I can see it being used for country wide medical use within 5 years and small personal amounts legal within 10. If it isn't, our government is costing all of us money. We spend millions, if not billions, "fighting" marijuana each year. If it is legalized, we'll be making money via taxes instead of wasting it on a war we will never win. That's not to mention the money we'll save in the judicial system. Arrests, warrants, court costs, record keeping, d.a.'s, judges, warrants, jailers, jail space, food, entertainment, "rehabilitation", etc... I don't want to spend anymore tax dollars on the "war on marijuana" while we have thousands of other places those dollars should and could go.

Alcohol is responsible for all kinds of domestic violence and DUI accidents/deaths. Tobacco causes cancer and kills thousands of Americans every years. Marijuana makes you lazy... What's more dangerous?
quote:
Originally posted by corndog:
Hey Brakefield 20032003 are you originally from California?

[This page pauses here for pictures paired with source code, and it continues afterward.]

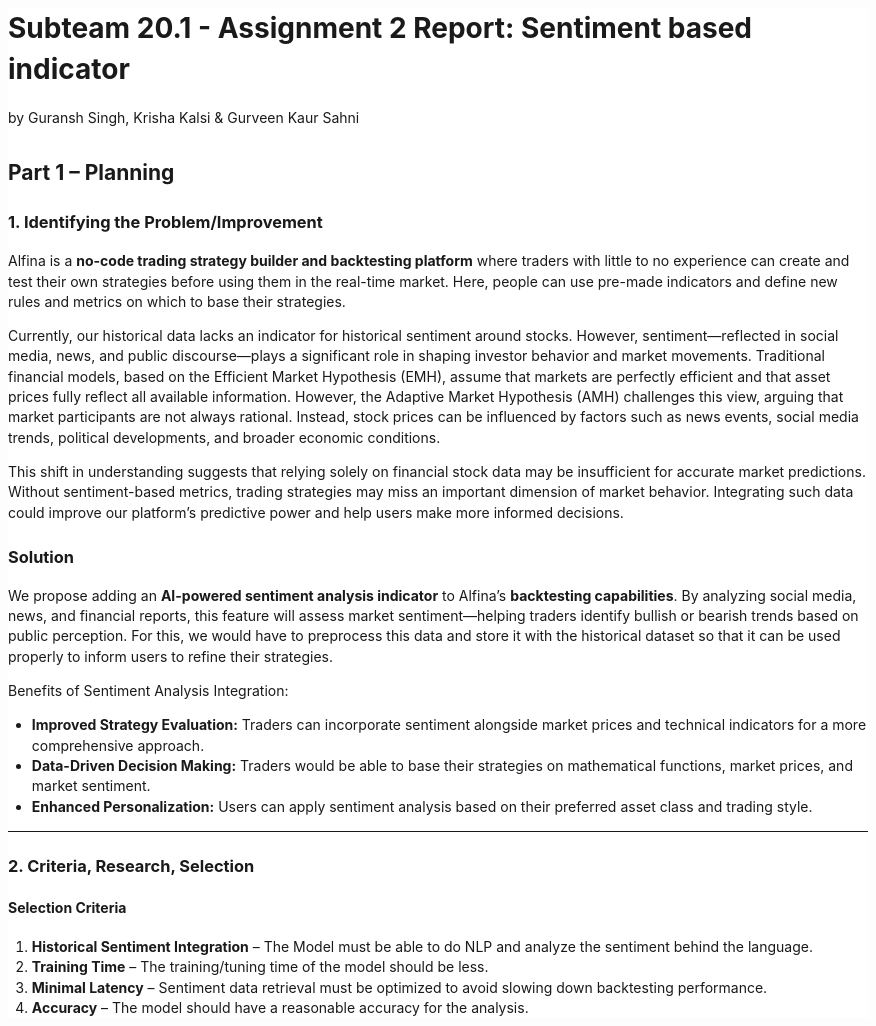 # Subteam 20.1 - Assignment 2 Report: Sentiment based indicator 

by Guransh Singh, Krisha Kalsi & Gurveen Kaur Sahni

## Part 1 – Planning  

### 1. Identifying the Problem/Improvement  
Alfina is a **no-code trading strategy builder and backtesting platform** where traders with little to no experience can create and test their own strategies before using them in the real-time market. Here, people can use pre-made indicators and define new rules and metrics on which to base their strategies. 

Currently, our historical data lacks an indicator for historical sentiment around stocks. However, sentiment—reflected in social media, news, and public discourse—plays a significant role in shaping investor behavior and market movements. Traditional financial models, based on the Efficient Market Hypothesis (EMH), assume that markets are perfectly efficient and that asset prices fully reflect all available information. However, the Adaptive Market Hypothesis (AMH) challenges this view, arguing that market participants are not always rational. Instead, stock prices can be influenced by factors such as news events, social media trends, political developments, and broader economic conditions.

This shift in understanding suggests that relying solely on financial stock data may be insufficient for accurate market predictions. Without sentiment-based metrics, trading strategies may miss an important dimension of market behavior. Integrating such data could improve our platform’s predictive power and help users make more informed decisions.

### Solution  
We propose adding an **AI-powered sentiment analysis indicator** to Alfina’s **backtesting capabilities**. By analyzing social media, news, and financial reports, this feature will assess market sentiment—helping traders identify bullish or bearish trends based on public perception. For this, we would have to preprocess this data and store it with the historical dataset so that it can be used properly to inform users to refine their strategies. 

Benefits of Sentiment Analysis Integration:
- **Improved Strategy Evaluation:** Traders can incorporate sentiment alongside market prices and technical indicators for a more comprehensive approach.
- **Data-Driven Decision Making:** Traders would be able to base their strategies on mathematical functions, market prices, and market sentiment. 
- **Enhanced Personalization:** Users can apply sentiment analysis based on their preferred asset class and trading style.  

---  

### 2. Criteria, Research, Selection  

#### Selection Criteria  
1. **Historical Sentiment Integration** – The Model must be able to do NLP and analyze the sentiment behind the language.   
3. **Training Time** – The training/tuning time of the model should be less. 
4. **Minimal Latency** – Sentiment data retrieval must be optimized to avoid slowing down backtesting performance.  
5. **Accuracy** – The model should have a reasonable accuracy for the analysis.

lol, not from california. born and raised in north alabama.

I just think that marijuana prohibition doesn't make sense. I don't smoke it. I don't even know where to buy it (though I'm sure with some digging one can find it), but I have smoked it in the past and can tell you that it should not be a criminal offense. Think of the people whose lives have been ruined because of the war on marijuana. And Jumunji the JoJo makes a great point about all the tax dollars that go into it and the strain it places on the judicial system.